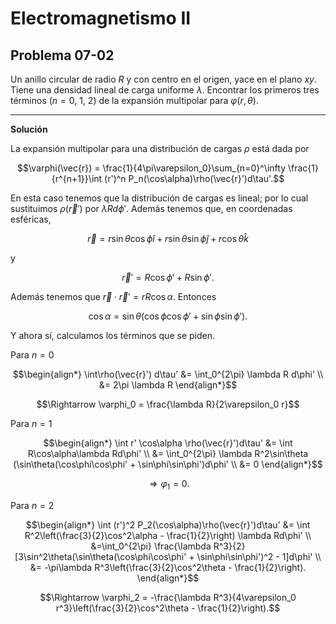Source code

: # Electromagnetismo II
## Problema 07-02

Un anillo circular de radio $`R`$ y con centro en el origen, yace en el
plano $`xy`$. Tiene una densidad lineal de carga uniforme $`\lambda`$.
Encontrar los primeros tres términos ($`n = 0,\ 1,\ 2`$) de la expansión
multipolar para $`\varphi(r,\theta)`$.

---

**Solución**

La expansión multipolar para una distribución de cargas $`\rho`$ está
dada por

```math
\varphi(\vec{r}) = \frac{1}{4\pi\varepsilon_0}\sum_{n=0}^\infty
\frac{1}{r^{n+1}}\int (r')^n P_n(\cos\alpha)\rho(\vec{r}')d\tau'.
```

En esta caso tenemos que la distribución de cargas es lineal; por lo
cual sustituimos $`\rho(\vec{r}')`$ por $`\lambda R d\phi'`$. Además
tenemos que, en coordenadas esféricas,

```math
\vec{r} = r\sin\theta\cos\phi \hat{i} + r\sin\theta\sin\phi \hat{j}
         + r\cos\theta \hat{k}
```

y

```math
\vec{r}' = R\cos\phi' + R\sin\phi'.
```

Además tenemos que $`\vec{r}\cdot\vec{r}' = rR\cos\alpha`$. Entonces

```math
\cos\alpha = \sin\theta(\cos\phi\cos\phi' + \sin\phi\sin\phi').
```

Y ahora sí, calculamos los términos que se piden.

Para $`n=0`$

```math
\begin{align*}
\int\rho(\vec{r}') d\tau' &= \int_0^{2\pi} \lambda R d\phi' \\
&= 2\pi \lambda R
\end{align*}
```

```math
\Rightarrow \varphi_0 = \frac{\lambda R}{2\varepsilon_0 r}
```

Para $`n=1`$

```math
\begin{align*}
\int r' \cos\alpha \rho(\vec{r}')d\tau' &= \int R\cos\alpha\lambda Rd\phi' \\
&= \int_0^{2\pi} \lambda R^2\sin\theta
(\sin\theta(\cos\phi\cos\phi' + \sin\phi\sin\phi')d\phi' \\
&= 0
\end{align*}
```

```math
\Rightarrow \varphi_1 = 0.
```

Para $`n=2`$

```math
\begin{align*}
\int (r')^2 P_2(\cos\alpha)\rho(\vec{r}')d\tau'
&= \int R^2\left(\frac{3}{2}\cos^2\alpha - \frac{1}{2}\right) \lambda Rd\phi' \\
&=\int_0^{2\pi} \frac{\lambda R^3}{2} [3\sin^2\theta(\sin\theta(\cos\phi\cos\phi' + \sin\phi\sin\phi')^2 - 1]d\phi' \\
&= -\pi\lambda R^3\left(\frac{3}{2}\cos^2\theta - \frac{1}{2}\right).
\end{align*}
```

```math
\Rightarrow \varphi_2
=
-\frac{\lambda R^3}{4\varepsilon_0 r^3}\left(\frac{3}{2}\cos^2\theta - \frac{1}{2}\right).
```
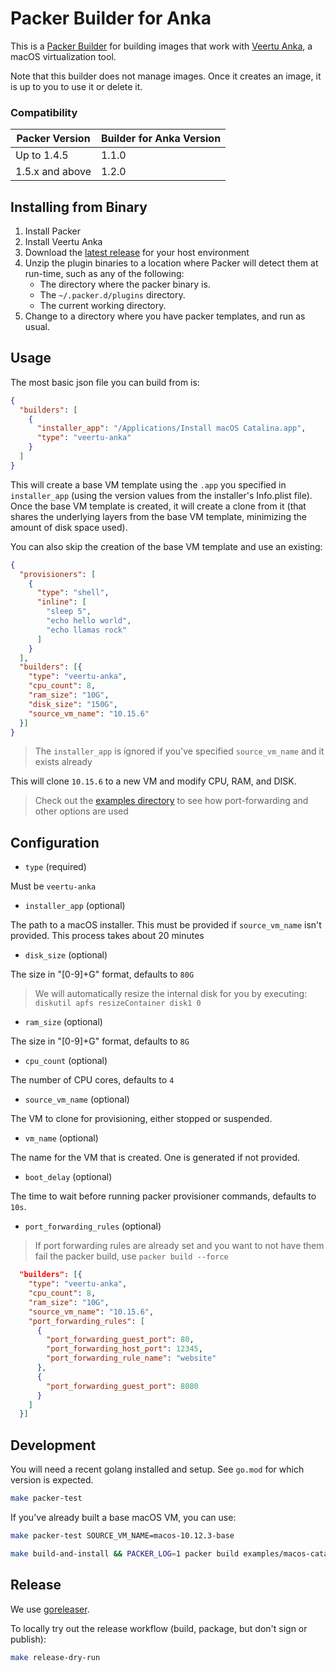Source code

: # Packer Builder for Anka

This is a [Packer Builder] for building images that work with [Veertu Anka], a
macOS virtualization tool.

Note that this builder does not manage images. Once it creates an image, it is up
to you to use it or delete it.

### Compatibility

Packer Version | Builder for Anka Version
--- | ---
Up to 1.4.5 | 1.1.0
1.5.x and above | 1.2.0

## Installing from Binary

1. Install Packer
2. Install Veertu Anka
3. Download the [latest release](https://github.com/veertuinc/packer-builder-veertu-anka/releases) for your host environment
4. Unzip the plugin binaries to a location where Packer will detect them at run-time, such as any of the following:
    * The directory where the packer binary is.
    * The `~/.packer.d/plugins` directory.
    * The current working directory.
5. Change to a directory where you have packer templates, and run as usual.

## Usage

The most basic json file you can build from is:

```json
{
  "builders": [
    {
      "installer_app": "/Applications/Install macOS Catalina.app",
      "type": "veertu-anka"
    }
  ]
}
```

This will create a base VM template using the `.app` you specified in `installer_app` (using the version values from the installer's Info.plist file). Once the base VM template is created, it will create a clone from it (that shares the underlying layers from the base VM template, minimizing the amount of disk space used).

You can also skip the creation of the base VM template and use an existing:

```json
{
  "provisioners": [
    {
      "type": "shell",
      "inline": [
        "sleep 5",
        "echo hello world",
        "echo llamas rock"
      ]
    }
  ],
  "builders": [{
    "type": "veertu-anka",
    "cpu_count": 8,
    "ram_size": "10G",
    "disk_size": "150G",
    "source_vm_name": "10.15.6"
  }]
}
```

> The `installer_app` is ignored if you've specified `source_vm_name` and it exists already

This will clone `10.15.6` to a new VM and modify CPU, RAM, and DISK.

> Check out the [examples directory](./examples) to see how port-forwarding and other options are used

## Configuration

* `type` (required)

Must be `veertu-anka`

* `installer_app` (optional)

The path to a macOS installer. This must be provided if `source_vm_name` isn't
provided. This process takes about 20 minutes

* `disk_size` (optional)

The size in "[0-9]+G" format, defaults to `80G`

> We will automatically resize the internal disk for you by executing: `diskutil apfs resizeContainer disk1 0`

* `ram_size` (optional)

The size in "[0-9]+G" format, defaults to `8G`

* `cpu_count` (optional)

The number of CPU cores, defaults to `4`

* `source_vm_name` (optional)

The VM to clone for provisioning, either stopped or suspended.

* `vm_name` (optional)

The name for the VM that is created. One is generated if not provided.

* `boot_delay` (optional)

The time to wait before running packer provisioner commands, defaults to `10s`.

* `port_forwarding_rules` (optional)

> If port forwarding rules are already set and you want to not have them fail the packer build, use `packer build --force`

```json
  "builders": [{
    "type": "veertu-anka",
    "cpu_count": 8,
    "ram_size": "10G",
    "source_vm_name": "10.15.6",
    "port_forwarding_rules": [
      {
        "port_forwarding_guest_port": 80,
        "port_forwarding_host_port": 12345,
        "port_forwarding_rule_name": "website"
      },
      {
        "port_forwarding_guest_port": 8080
      }
    ]
  }]
```

## Development

You will need a recent golang installed and setup. See `go.mod` for which version is expected.

```bash
make packer-test
```

If you've already built a base macOS VM, you can use:

```bash
make packer-test SOURCE_VM_NAME=macos-10.12.3-base
```

```bash
make build-and-install && PACKER_LOG=1 packer build examples/macos-catalina-existing.json
```

## Release

We use [goreleaser](https://goreleaser.com).

To locally try out the release workflow (build, package, but don't sign or publish):

```bash
make release-dry-run
```

[Packer Builder]: https://www.packer.io/docs/extending/custom-builders.html
[Veertu Anka]: https://veertu.com/
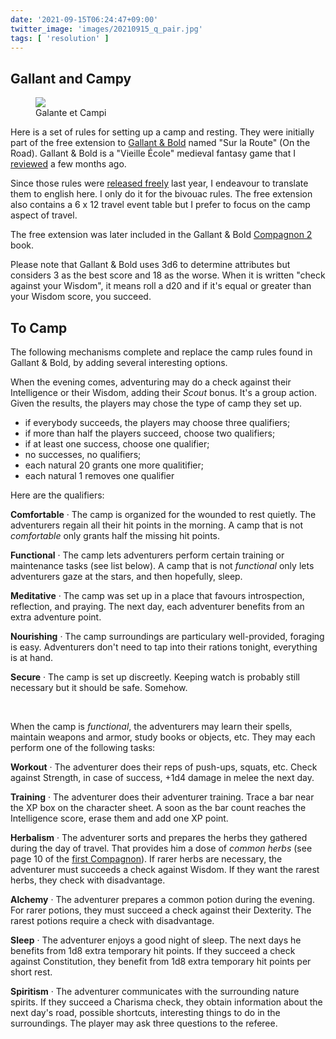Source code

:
 ```yaml
---
date: '2021-09-15T06:24:47+09:00'
twitter_image: 'images/20210915_q_pair.jpg'
tags: [ 'resolution' ]
---
```


## Gallant and Campy

<figure class="right large noborder">
<a href="https://www.drivethrurpg.com/product/316192/Gallant--Bold"><img src="images/20210915_pair.jpg" loading="lazy" /></a>
<figcaption>Galante et Campi</figcaption>
</figure>

Here is a set of rules for setting up a camp and resting. They were initially part of the free extension to [Gallant &amp; Bold](https://www.drivethrurpg.com/product/316192/Gallant--Bold) named "Sur la Route" (On the Road). Gallant &amp; Bold is a "Vieille École" medieval fantasy game that I [reviewed](20210514.html?f=camping&t=Gallant_And_Bold) a few months ago.

Since those rules were [released freely](https://www.patreon.com/posts/sur-la-route-42161667) last year, I endeavour to translate them to english here. I only do it for the bivouac rules. The free extension also contains a 6 x 12 travel event table but I prefer to focus on the camp aspect of travel.

The free extension was later included in the Gallant &amp; Bold [Compagnon 2](https://www.lulu.com/search?adult_audience_rating=00&page=1&pageSize=10&q=vaillants+compagnon+2) book.

Please note that Gallant &amp; Bold uses 3d6 to determine attributes but considers 3 as the best score and 18 as the worse. When it is written "check against your Wisdom", it means roll a d20 and if it's equal or greater than your Wisdom score, you succeed.

## To Camp

The following mechanisms complete and replace the camp rules found in Gallant &amp; Bold, by adding several interesting options.

When the evening comes, adventuring may do a check against their Intelligence or their Wisdom, adding their _Scout_ bonus. It's a group action. Given the results, the players may chose the type of camp they set up.

* if everybody succeeds, the players may choose three qualifiers;
* if more than half the players succeed, choose two qualifiers;
* if at least one success, choose one qualifier;
* no successes, no qualifiers;
* each natural 20 grants one more qualitifier;
* each natural 1 removes one qualifier

Here are the qualifiers:

**Comfortable** · The camp is organized for the wounded to rest quietly. The adventurers regain all their hit points in the morning. A camp that is not _comfortable_ only grants half the missing hit points.

**Functional** · The camp lets adventurers perform certain training or maintenance tasks (see list below). A camp that is not _functional_ only lets adventurers gaze at the stars, and then hopefully, sleep.

**Meditative** · The camp was set up in a place that favours introspection, reflection, and praying. The next day, each adventurer benefits from an extra adventure point.

**Nourishing** · The camp surroundings are particulary well-provided, foraging is easy. Adventurers don't need to tap into their rations tonight, everything is at hand.

**Secure** · The camp is set up discreetly. Keeping watch is probably still necessary but it should be safe. Somehow.

&nbsp;

When the camp is _functional_, the adventurers may learn their spells, maintain weapons and armor, study books or objects, etc. They may each perform one of the following tasks:

**Workout** · The adventurer does their reps of push-ups, squats, etc. Check against Strength, in case of success, +1d4 damage in melee the next day.

**Training** · The adventurer does their adventurer training. Trace a bar near the XP box on the character sheet. A soon as the bar count reaches the Intelligence score, erase them and add one XP point.

**Herbalism** · The adventurer sorts and prepares the herbs they gathered during the day of travel. That provides him a dose of _common herbs_ (see page 10 of the [first Compagnon](https://www.lulu.com/search?adult_audience_rating=00&page=1&pageSize=10&q=vaillants+compagnon)). If rarer herbs are necessary, the adventurer must succeeds a check against Wisdom. If they want the rarest herbs, they check with disadvantage.

**Alchemy** · The adventurer prepares a common potion during the evening. For rarer potions, they must succeed a check against their Dexterity. The rarest potions require a check with disadvantage.

**Sleep** · The adventurer enjoys a good night of sleep. The next days he benefits from 1d8 extra temporary hit points. If they succeed a check against Constitution, they benefit from 1d8 extra temporary hit points per short rest.

**Spiritism** · The adventurer communicates with the surrounding nature spirits. If they succeed a Charisma check, they obtain information about the next day's road, possible shortcuts, interesting things to do in the surroundings. The player may ask three questions to the referee.

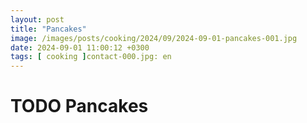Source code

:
```yaml
---
layout: post
title: "Pancakes"
image: /images/posts/cooking/2024/09/2024-09-01-pancakes-001.jpg
date: 2024-09-01 11:00:12 +0300
tags: [ cooking ]contact-000.jpg: en
---
```


# TODO Pancakes 
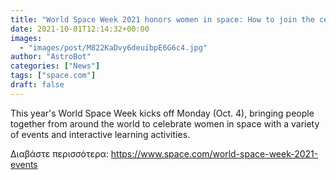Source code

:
 ```yaml
---
title: "World Space Week 2021 honors women in space: How to join the celebration online and in person"
date: 2021-10-01T12:14:32+00:00
images:
  - "images/post/M822KaDvy6deuibpE6G6c4.jpg"
author: "AstroBot"
categories: ["News"]
tags: ["space.com"]
draft: false
---
```


This year's World Space Week kicks off Monday (Oct. 4), bringing people together from around the world to celebrate women in space with a variety of events and interactive learning activities. 

Διαβάστε περισσότερα: https://www.space.com/world-space-week-2021-events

== == ==

Activity: Transcribe, exactly and without pictures, everything in the data from the line with "To locally try" down to the line with "Here is a set", both included.

Exercise response:
To locally try out the release workflow (build, package, but don't sign or publish):

```bash
make release-dry-run
```

[Packer Builder]: https://www.packer.io/docs/extending/custom-builders.html
[Veertu Anka]: https://veertu.com/
Source code

:
 ```yaml
---
date: '2021-09-15T06:24:47+09:00'
twitter_image: 'images/20210915_q_pair.jpg'
tags: [ 'resolution' ]
---
```


## Gallant and Campy

<figure class="right large noborder">
<a href="https://www.drivethrurpg.com/product/316192/Gallant--Bold"><img src="images/20210915_pair.jpg" loading="lazy" /></a>
<figcaption>Galante et Campi</figcaption>
</figure>

Here is a set of rules for setting up a camp and resting. They were initially part of the free extension to [Gallant &amp; Bold](https://www.drivethrurpg.com/product/316192/Gallant--Bold) named "Sur la Route" (On the Road). Gallant &amp; Bold is a "Vieille École" medieval fantasy game that I [reviewed](20210514.html?f=camping&t=Gallant_And_Bold) a few months ago.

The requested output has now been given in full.